To some degree, this is, if you like, the institutional view of a lot of our economic bodies. I have spoken many times here about the reluctance of the Treasury to take into account the secondary or dynamic effects of tax: in other words, how cutting tax rates can generate more economic activity. We saw it with the 45p rate and with corporation tax. One reads that the plan the Chancellor has for a big bang 2.0 in the City is being held up by the Financial Conduct Authority, which is now against reversing the EU ban on short selling and all the rest of it. One reads that proposed tax cuts would fall short of the OBR, although I have a feeling that if the Government change at the next election, the OBR will suddenly have no problem at all with borrowing the £28 billion for green investment.

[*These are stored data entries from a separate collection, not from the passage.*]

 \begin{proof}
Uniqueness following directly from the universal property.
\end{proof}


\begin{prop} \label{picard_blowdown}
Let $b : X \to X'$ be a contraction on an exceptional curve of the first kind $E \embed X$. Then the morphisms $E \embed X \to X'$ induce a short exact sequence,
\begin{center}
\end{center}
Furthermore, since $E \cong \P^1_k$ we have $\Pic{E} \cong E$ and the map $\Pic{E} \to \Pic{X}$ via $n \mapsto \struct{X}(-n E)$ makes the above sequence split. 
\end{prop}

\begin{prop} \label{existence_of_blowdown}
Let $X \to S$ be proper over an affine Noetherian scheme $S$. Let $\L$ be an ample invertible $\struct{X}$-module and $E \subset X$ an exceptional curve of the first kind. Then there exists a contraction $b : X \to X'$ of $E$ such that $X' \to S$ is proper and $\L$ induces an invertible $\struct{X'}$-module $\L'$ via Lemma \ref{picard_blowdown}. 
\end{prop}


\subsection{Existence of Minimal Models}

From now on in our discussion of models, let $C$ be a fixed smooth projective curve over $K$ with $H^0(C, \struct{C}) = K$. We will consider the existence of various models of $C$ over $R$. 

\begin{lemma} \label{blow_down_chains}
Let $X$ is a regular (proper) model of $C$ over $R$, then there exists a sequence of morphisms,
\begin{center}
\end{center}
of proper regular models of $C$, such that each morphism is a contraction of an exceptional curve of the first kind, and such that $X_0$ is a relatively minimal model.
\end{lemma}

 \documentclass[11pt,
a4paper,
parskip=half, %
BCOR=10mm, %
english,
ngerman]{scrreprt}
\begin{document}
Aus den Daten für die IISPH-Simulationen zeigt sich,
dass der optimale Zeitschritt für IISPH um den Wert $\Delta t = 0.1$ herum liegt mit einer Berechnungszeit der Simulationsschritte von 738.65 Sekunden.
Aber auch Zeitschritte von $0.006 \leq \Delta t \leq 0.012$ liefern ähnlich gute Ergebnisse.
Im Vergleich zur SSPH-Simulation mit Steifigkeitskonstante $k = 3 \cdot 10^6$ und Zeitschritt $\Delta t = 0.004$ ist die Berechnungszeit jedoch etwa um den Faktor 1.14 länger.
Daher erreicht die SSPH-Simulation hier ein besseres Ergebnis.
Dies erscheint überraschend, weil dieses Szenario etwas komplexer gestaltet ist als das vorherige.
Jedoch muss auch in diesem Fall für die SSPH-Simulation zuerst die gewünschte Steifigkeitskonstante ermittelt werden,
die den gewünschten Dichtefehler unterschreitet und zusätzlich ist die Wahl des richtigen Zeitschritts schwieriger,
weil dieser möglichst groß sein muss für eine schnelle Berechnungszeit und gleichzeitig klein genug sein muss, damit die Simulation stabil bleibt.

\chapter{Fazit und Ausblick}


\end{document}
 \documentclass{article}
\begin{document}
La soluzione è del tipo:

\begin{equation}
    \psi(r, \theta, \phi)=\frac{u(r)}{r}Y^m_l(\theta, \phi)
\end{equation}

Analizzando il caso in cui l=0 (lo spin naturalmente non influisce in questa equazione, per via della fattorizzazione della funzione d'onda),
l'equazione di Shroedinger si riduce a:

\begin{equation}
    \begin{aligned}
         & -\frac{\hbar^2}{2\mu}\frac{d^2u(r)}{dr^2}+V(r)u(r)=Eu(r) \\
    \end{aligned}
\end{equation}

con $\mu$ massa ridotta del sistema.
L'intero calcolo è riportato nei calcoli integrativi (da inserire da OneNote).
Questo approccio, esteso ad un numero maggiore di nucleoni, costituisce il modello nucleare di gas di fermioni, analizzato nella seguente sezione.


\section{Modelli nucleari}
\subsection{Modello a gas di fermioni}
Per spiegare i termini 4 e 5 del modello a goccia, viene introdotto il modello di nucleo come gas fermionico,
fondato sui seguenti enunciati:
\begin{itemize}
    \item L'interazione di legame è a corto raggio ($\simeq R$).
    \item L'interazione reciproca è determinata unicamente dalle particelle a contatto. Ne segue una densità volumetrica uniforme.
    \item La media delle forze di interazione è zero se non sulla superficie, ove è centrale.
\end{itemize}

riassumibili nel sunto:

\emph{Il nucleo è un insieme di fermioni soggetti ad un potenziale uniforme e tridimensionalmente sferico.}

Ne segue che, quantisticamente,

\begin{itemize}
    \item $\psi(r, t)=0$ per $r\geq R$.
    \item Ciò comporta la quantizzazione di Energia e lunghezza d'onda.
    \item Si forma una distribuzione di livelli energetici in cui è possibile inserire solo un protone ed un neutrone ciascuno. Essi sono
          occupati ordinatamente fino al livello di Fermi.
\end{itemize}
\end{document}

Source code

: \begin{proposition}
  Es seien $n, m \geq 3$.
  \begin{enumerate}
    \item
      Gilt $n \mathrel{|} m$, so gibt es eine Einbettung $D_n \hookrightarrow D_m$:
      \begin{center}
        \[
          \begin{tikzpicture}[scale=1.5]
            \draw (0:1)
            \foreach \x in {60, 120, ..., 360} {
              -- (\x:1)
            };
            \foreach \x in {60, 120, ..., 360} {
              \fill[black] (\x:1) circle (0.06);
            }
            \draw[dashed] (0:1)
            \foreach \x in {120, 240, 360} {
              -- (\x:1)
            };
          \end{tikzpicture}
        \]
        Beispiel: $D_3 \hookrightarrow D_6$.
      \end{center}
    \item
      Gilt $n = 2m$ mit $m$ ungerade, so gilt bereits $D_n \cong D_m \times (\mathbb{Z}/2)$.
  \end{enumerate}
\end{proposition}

We will see whether that comes about; but that, of course, is under a different sort of moral category.

The real point is that we are reluctant to do things that challenge people’s intuitions and this leads us into bad policy decisions. People are always in favour of windfall taxes because they think that somebody else is going to pay. They do not really understand that, as Ronald Reagan said, businesses cannot pay taxes; they can only collect them. In other words, all taxes are passed on to consumers, customers, shareholders and so on. They are always a popular idea, in the same way that a wealth tax is: people think somebody else will pay it. The idea that the wealthy will not sit around waiting to pay tax but may move jurisdictions or retire earlier is a counter-intuitive and difficult one.

The real problem of our modern economy is the failure to take on some of the false intuitions caused by our maladaptations. Brian Caplan of George Mason University did a survey in which he looked at stuff that is consensual among all economists, left and right, and at how that diverges from the general view of things. He found that there were three particular areas of widespread public bias, the first of which is a general reluctance to understand how prices and competition work. Most people intuitively think that prices go up because of what the seller feels like charging. The noble Lord, Lord Whitty, just referred to that as greedflation, but of course, that is not the reality of how markets work. I am struck that the people who blame inflation on excess profits never make the converse argument: that when prices fall it is presumably, by their own logic, because of the generosity of these big corporations. That is a huge rift between how things work and how most people see them working.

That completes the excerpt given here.